> [Problem to work on]: Filter the records below down to lines containing "TEXTO".

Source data
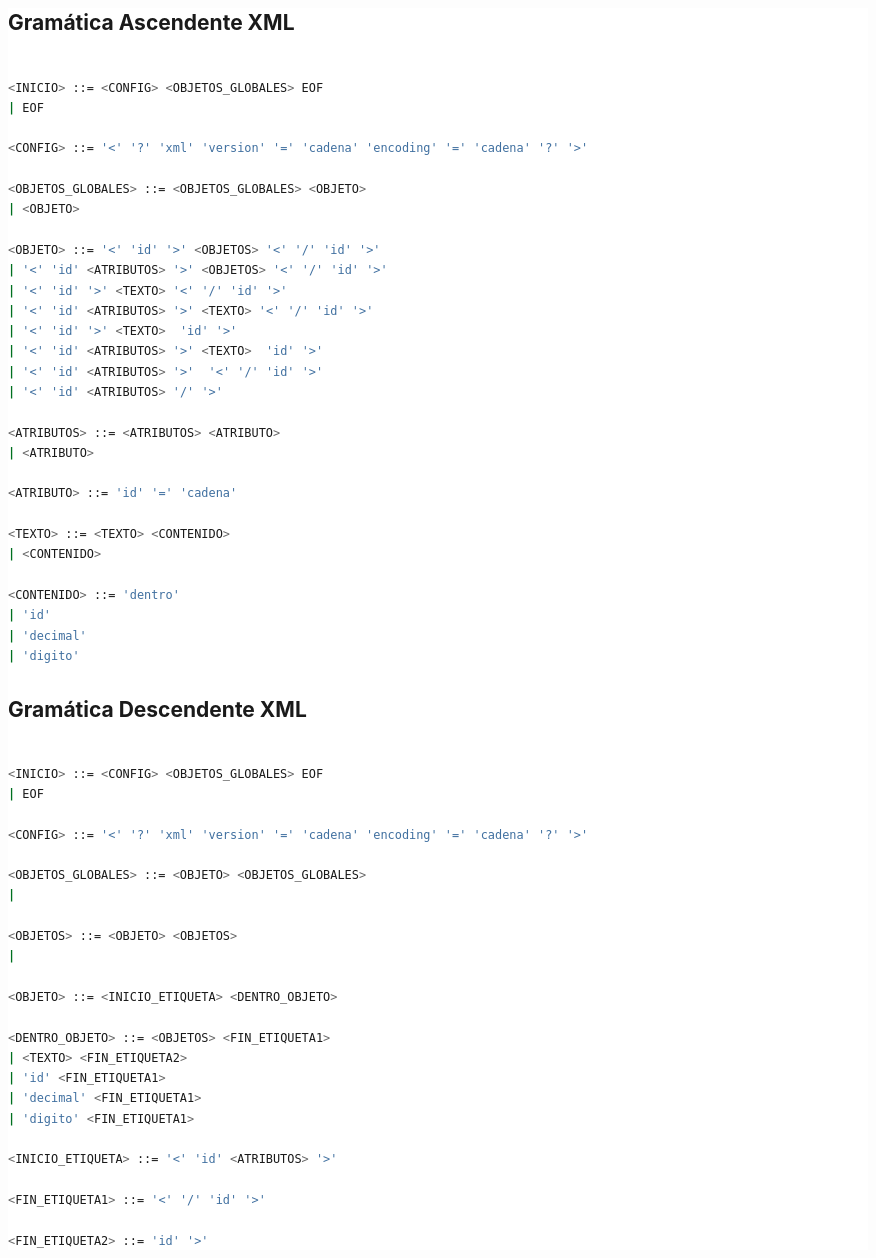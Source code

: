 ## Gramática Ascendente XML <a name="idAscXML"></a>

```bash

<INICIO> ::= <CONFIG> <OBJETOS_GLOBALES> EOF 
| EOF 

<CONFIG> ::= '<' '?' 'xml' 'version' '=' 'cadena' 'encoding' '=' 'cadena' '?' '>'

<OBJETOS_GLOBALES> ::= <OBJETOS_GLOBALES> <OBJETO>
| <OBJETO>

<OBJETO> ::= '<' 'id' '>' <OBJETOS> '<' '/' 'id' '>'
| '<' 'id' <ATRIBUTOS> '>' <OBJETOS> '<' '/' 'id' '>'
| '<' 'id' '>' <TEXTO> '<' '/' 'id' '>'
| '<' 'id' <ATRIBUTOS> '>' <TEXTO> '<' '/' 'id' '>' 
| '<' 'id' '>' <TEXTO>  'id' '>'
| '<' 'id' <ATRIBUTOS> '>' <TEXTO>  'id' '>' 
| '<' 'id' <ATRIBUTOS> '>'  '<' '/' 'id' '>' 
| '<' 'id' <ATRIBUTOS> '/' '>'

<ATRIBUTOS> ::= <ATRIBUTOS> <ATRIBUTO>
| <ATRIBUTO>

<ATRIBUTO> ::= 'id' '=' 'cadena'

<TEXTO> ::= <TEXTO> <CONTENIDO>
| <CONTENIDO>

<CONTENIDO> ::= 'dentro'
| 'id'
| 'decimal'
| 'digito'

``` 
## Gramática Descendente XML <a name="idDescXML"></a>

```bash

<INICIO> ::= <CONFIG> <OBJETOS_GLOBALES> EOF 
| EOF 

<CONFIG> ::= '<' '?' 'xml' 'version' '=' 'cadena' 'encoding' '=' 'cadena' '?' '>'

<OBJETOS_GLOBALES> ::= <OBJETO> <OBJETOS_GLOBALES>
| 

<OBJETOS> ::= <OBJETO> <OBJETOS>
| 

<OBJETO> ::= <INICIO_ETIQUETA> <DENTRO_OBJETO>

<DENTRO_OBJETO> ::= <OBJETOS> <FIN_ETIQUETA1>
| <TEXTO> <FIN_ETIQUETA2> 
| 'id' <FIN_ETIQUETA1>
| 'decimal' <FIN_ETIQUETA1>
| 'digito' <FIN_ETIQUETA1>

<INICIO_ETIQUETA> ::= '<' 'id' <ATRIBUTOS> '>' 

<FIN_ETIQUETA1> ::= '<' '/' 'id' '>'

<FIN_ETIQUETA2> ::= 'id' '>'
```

> [Expected output]:
| '<' 'id' '>' <TEXTO> '<' '/' 'id' '>'
| '<' 'id' <ATRIBUTOS> '>' <TEXTO> '<' '/' 'id' '>' 
| '<' 'id' '>' <TEXTO>  'id' '>'
| '<' 'id' <ATRIBUTOS> '>' <TEXTO>  'id' '>' 
<TEXTO> ::= <TEXTO> <CONTENIDO>
| <TEXTO> <FIN_ETIQUETA2> 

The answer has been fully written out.